The second reason is the competition- crabgrass and annual weeds like spurge and oxalis are just germinating in the spring- growing and fighting for space, light, water, and nutrients.  Spring seeding and especially summer seeding can often spell disaster because crabgrass will grow so much faster than the seed you planted.  This is an unfair competition because soil laden with crabgrass seed will win every time- even more so in hot, dry weather.  In the fall, these plants are all dying!  Hurray!  Yes, the bad guys are dying and cannot harass your new grass.  Therefore, you have two very big reasons to seed in the fall over the spring because its your time and money.  Why not take advantage of the next 6 to 8 weeks and do a little lawn fixing?  It will be an entire year before you see can seize this opportunity again.

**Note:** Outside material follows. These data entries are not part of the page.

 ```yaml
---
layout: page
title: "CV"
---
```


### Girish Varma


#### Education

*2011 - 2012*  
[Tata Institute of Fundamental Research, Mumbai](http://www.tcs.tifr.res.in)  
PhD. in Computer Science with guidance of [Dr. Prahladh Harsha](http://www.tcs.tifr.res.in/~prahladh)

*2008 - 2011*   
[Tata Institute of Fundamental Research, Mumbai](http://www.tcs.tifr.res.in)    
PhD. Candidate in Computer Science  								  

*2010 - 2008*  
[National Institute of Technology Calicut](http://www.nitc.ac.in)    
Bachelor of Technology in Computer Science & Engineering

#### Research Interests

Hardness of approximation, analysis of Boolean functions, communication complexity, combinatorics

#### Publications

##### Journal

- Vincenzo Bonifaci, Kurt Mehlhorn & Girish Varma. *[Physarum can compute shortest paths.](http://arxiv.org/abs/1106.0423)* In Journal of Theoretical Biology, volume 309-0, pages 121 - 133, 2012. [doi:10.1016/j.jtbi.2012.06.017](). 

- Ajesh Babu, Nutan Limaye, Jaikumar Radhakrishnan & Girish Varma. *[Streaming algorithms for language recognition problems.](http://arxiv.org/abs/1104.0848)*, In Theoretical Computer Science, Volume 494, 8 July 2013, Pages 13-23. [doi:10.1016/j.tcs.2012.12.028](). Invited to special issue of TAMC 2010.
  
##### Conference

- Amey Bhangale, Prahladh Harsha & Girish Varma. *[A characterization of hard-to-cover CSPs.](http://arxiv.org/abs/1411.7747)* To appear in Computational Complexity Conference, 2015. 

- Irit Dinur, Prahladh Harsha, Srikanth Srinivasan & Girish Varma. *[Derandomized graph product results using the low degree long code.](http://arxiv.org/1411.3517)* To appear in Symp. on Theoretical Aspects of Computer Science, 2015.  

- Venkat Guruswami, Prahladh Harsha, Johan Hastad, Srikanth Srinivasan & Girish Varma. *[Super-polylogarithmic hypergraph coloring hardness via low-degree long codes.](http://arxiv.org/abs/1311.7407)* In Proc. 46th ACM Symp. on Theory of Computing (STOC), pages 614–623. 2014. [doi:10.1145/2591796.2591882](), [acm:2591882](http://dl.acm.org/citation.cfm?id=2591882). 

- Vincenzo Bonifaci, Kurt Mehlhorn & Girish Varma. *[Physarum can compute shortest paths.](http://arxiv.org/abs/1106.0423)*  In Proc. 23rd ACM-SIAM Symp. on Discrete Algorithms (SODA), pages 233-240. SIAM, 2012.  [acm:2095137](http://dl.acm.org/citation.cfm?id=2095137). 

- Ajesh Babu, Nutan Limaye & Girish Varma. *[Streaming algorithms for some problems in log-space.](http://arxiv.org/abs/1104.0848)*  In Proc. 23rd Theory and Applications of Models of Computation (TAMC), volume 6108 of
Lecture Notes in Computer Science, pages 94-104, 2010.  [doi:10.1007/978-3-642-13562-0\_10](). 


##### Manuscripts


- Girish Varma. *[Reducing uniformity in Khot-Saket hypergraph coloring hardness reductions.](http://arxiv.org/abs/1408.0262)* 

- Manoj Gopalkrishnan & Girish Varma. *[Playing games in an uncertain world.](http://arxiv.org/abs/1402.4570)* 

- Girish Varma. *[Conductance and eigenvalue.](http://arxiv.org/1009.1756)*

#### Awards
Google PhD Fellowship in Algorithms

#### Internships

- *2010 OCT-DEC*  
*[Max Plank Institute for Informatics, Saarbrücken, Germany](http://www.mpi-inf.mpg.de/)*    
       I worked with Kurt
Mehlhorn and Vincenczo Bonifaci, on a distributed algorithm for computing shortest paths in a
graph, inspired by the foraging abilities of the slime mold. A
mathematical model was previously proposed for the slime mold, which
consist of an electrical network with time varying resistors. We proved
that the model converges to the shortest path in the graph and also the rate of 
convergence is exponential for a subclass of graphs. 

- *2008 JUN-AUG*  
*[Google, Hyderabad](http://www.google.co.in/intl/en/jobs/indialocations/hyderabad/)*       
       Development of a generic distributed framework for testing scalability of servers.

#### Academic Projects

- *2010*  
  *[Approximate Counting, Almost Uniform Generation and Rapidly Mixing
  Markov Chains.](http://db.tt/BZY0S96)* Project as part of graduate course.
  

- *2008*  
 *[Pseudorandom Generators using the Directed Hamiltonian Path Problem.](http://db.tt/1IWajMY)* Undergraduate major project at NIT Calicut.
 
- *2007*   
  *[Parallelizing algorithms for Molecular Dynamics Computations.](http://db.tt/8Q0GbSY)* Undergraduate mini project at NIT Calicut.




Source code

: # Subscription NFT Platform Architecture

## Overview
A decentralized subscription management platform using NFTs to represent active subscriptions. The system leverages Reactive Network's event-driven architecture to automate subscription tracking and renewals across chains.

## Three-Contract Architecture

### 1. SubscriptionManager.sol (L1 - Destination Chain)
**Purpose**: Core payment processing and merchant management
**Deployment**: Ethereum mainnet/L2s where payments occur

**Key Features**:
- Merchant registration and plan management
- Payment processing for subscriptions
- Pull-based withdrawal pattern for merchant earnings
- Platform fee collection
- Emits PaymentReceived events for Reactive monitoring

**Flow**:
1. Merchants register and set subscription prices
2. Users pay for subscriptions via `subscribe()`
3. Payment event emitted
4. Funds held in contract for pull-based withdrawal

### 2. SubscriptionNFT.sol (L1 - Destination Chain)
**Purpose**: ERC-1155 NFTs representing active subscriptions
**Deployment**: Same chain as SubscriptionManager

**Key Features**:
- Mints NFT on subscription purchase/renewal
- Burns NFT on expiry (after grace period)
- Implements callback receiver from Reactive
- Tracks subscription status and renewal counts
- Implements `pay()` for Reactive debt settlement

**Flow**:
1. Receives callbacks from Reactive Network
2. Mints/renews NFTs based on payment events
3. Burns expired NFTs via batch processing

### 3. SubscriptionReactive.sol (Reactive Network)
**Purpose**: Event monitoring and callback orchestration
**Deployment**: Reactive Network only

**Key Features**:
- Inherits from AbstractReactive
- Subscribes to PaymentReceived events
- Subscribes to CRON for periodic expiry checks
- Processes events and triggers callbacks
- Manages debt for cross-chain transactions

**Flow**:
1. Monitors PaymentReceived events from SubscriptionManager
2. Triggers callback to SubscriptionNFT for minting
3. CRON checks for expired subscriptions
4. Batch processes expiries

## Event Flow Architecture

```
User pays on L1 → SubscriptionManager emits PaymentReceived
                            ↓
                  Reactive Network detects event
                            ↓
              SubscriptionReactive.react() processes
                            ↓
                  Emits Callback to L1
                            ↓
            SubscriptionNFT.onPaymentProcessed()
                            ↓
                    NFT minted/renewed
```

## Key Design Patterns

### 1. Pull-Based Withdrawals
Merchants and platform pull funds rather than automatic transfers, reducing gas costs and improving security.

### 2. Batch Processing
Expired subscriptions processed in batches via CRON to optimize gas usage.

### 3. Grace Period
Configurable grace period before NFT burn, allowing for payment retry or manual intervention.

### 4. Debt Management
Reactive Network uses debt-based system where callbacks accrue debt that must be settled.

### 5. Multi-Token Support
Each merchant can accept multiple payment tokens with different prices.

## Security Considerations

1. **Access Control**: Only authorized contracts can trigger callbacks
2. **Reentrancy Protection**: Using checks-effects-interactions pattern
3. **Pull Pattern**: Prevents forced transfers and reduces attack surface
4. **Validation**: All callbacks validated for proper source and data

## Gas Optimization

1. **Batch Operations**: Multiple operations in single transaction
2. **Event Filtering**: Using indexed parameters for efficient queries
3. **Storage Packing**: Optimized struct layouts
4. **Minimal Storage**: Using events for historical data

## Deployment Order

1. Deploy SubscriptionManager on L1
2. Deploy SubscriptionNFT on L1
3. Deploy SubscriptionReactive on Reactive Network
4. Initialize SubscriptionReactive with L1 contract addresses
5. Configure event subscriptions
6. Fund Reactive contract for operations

If you seed now, you can apply a crabgrass barrier next spring and help suppress all the bad guys I mentioned above.  If you wait to seed until spring, you will have to forego crabgrass control- unless you pay for a unique product that is VERY expensive which allows seeding and a crabgrass barrier to be applied at the same time.  For most folks, seeding in the fall and applying a solid barrier in the spring makes the most sense- don’t make the fight uphill, go with the flow and take advantage of each season according to the life cycles and maximum benefit you can derive!  Get seeding today!

Brown lawn? Look to aerate this fall.

Core aeration is a mechanical process that extracts cores of soil, thatch and grass from the surface of the lawn.  This increases nutrient availability, water penetration, soil air exchange, and reduces compaction.  All of these benefits lead to a healthier lawn.

Aeration can be done any time of the year, but typically it is done in the spring and or fall when soil moisture is greatest to insure good plugs.  In addition, any lawn can be over seeded after aeration in order to add hybrid grasses to help thicken up an existing lawn or thin areas.  Aeration is a great process and should be done annually to help maintain good soil health while minimizing compaction.

Core aeration should not be confused with dethatching or power rakes, a different machine which tears and rips turf- often causing more damage than good.  Aeration is a professional means to manage a turf area that is often under care such as fertilizer and lime treatments.

What are the benefits of Aeration?

-      Increased moisture penetration since the holes open up space for rain to reach the root system below.  The surface of the soil is hardened from high heat and summer drought.  A lack of rain makes the surface of the lawn much harder to loosen up due to the baking action of summer heat. 

-      Increased oxygen exchange (important for healthy roots) especially in compacted and dry soils.  Punching holes in the lawn will physically allow air to reach into the surrounding root systems, even as the hole begins to break down and fill back in with soil next spring.

-      Reduces soil compaction (especially soils high in clay) caused by those summer parties or high use.  Compacted soil does not promote healthy roots in grass or trees for that matter.

-      Increases penetration of fertilizers and other lawn products due to the holes being made.  The pellets or flakes simply roll into the plug and dissolve for faster results.

-      Increases rate of thatch decomposition due to micro-organisms being brought up to the surface in the plug itself.  There is no need to rake aeration plugs off a home lawn as they breakdown on their own in a short period of time.

-      Increases root development due to the vacant space created by the aerator tine.  The turf roots can expand outward and beyond in search of water, air, and nutrients in the soil.